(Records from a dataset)
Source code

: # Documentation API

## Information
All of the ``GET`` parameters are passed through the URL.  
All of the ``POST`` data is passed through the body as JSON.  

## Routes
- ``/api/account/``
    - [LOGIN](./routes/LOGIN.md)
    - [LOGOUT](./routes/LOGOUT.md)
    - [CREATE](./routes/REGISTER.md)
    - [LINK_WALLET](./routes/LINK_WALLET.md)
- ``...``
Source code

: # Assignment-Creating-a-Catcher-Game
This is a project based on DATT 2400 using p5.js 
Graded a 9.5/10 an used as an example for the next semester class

...

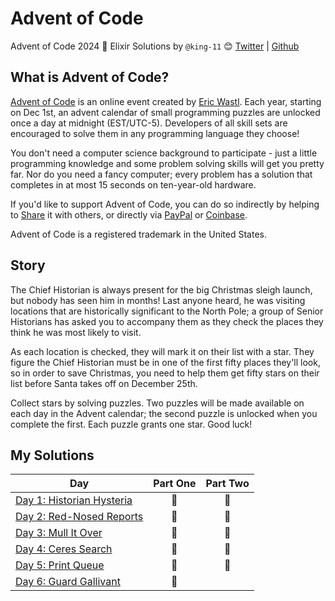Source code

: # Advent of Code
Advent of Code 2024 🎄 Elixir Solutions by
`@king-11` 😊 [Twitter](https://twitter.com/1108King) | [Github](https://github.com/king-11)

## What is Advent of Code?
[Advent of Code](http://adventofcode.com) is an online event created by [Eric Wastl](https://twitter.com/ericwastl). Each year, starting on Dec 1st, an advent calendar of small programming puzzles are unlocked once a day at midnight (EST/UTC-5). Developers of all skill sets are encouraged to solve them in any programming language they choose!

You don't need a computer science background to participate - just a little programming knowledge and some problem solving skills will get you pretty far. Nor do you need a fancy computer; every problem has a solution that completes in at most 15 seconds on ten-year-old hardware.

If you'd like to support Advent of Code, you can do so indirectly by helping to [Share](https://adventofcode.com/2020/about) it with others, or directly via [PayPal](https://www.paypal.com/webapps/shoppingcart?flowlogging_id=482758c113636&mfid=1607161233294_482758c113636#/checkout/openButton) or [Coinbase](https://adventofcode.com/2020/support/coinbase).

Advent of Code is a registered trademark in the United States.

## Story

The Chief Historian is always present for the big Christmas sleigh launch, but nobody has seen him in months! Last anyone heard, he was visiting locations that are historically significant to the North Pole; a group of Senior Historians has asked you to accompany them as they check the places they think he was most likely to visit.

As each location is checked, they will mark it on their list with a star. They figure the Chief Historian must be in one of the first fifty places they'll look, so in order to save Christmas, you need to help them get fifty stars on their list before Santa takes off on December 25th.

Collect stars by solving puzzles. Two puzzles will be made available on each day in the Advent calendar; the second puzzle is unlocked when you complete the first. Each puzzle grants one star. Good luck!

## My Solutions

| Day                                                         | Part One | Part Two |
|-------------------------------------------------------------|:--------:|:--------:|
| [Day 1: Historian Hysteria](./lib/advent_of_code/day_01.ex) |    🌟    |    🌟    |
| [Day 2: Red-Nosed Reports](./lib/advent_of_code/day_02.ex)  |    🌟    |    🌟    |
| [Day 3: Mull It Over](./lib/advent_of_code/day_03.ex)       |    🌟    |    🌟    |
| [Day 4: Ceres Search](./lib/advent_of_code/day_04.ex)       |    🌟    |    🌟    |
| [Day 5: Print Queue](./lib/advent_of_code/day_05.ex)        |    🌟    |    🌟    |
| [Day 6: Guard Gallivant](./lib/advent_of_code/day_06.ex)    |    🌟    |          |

#### Work instruction
Which of the lines above hold the string "through"? Pick each of them out.

#### Task output
All of the ``GET`` parameters are passed through the URL.  
All of the ``POST`` data is passed through the body as JSON.  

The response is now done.